O apartamento entre o Direito e a política é uma crença resistente ao tempo. Entretanto, não há conteúdo politicamente independente do Direito. Especialmente considerando que o impeachment possui relação umbilical com os princípios republicano e democrático, não se pode subtrair ao controle jurisdicional a aplicabilidade dos referidos elementos constitucionais orgânicos e de estabilização.
A Constituição não é um mero instrumento de aferição de parametricidade formal dos atos estatais. É preciso que se promova uma reorientação dos chamados conteúdos políticos tendo em vista a normatividade da Constituição.

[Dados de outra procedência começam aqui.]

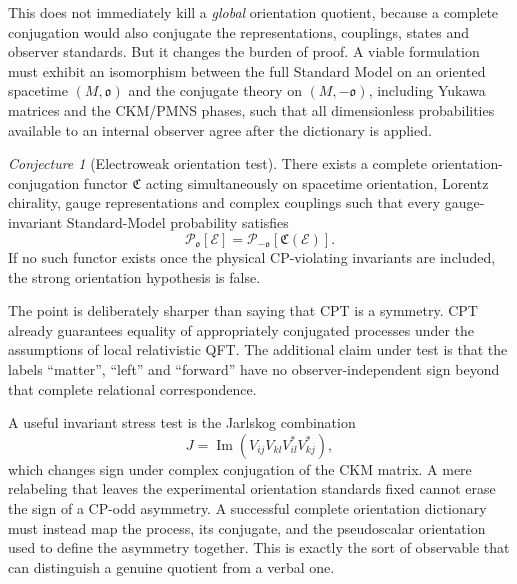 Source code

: \documentclass[11pt]{article}
\theoremstyle{definition}\newtheorem{definition}[theorem]{Definition}
\theoremstyle{remark}\newtheorem{remark}[theorem]{Remark}\newtheorem{conjecture}[theorem]{Conjecture}
\begin{document}
This does not immediately kill a \emph{global} orientation quotient, because a complete conjugation would also conjugate the representations, couplings, states and observer standards. But it changes the burden of proof. A viable formulation must exhibit an isomorphism between the full Standard Model on an oriented spacetime $(M,\mathfrak o)$ and the conjugate theory on $(M,-\mathfrak o)$, including Yukawa matrices and the CKM/PMNS phases, such that all dimensionless probabilities available to an internal observer agree after the dictionary is applied.

\begin{conjecture}[Electroweak orientation test]\label{conj:EW}
There exists a complete orientation-conjugation functor $\mathfrak C$ acting simultaneously on spacetime orientation, Lorentz chirality, gauge representations and complex couplings such that every gauge-invariant Standard-Model probability satisfies
\begin{equation}
 \mathcal P_{\mathfrak o}[\mathcal E]
 =\mathcal P_{-\mathfrak o}[\mathfrak C(\mathcal E)].
\end{equation}
If no such functor exists once the physical CP-violating invariants are included, the strong orientation hypothesis is false.
\end{conjecture}

The point is deliberately sharper than saying that CPT is a symmetry. CPT already guarantees equality of appropriately conjugated processes under the assumptions of local relativistic QFT. The additional claim under test is that the labels ``matter'', ``left'' and ``forward'' have no observer-independent sign beyond that complete relational correspondence.

A useful invariant stress test is the Jarlskog combination
\begin{equation}
 J=\operatorname{Im}(V_{ij}V_{kl}V^*_{il}V^*_{kj}),
\end{equation}
which changes sign under complex conjugation of the CKM matrix. A mere relabeling that leaves the experimental orientation standards fixed cannot erase the sign of a CP-odd asymmetry. A successful complete orientation dictionary must instead map the process, its conjugate, and the pseudoscalar orientation used to define the asymmetry together. This is exactly the sort of observable that can distinguish a genuine quotient from a verbal one.
\end{document}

A Constituição institucionaliza, juridicamente, as relações políticas. Isto é, ela conforma o político e traduz-se numa insindicável vinculação jurídica aos atos políticos. Portanto, em linhas gerais, a Constituição representa uma resposta, dada pela recursividade do próprio Direito, à dinâmica da polis.
A crise do Estado de Direito legalista, bem como o esgotamento do paradigma legal como única “tecnologia disciplinar”, conforme expressão de Michel Foucault, abriu caminho ao surgimento do que podemos chamar, vulgarmente, de Estado constitucional, o qual implicou, por exemplo, no rompimento do modelo de “democracia radical”, exacerbadora da vontade majoritária.
Do mesmo modo, as ideias de supremacia e força normativa à Constituição geraram a necessidade de um órgão regularizador do sistema, a Justiça constitucional, destinada a realizar o reconhecimento das fontes normativas e verificação da adequação dos seus produtos. Por essa razão é que, inclusive, reputa-se à Justiça constitucional condição de possibilidade do Estado Democrático de Direito.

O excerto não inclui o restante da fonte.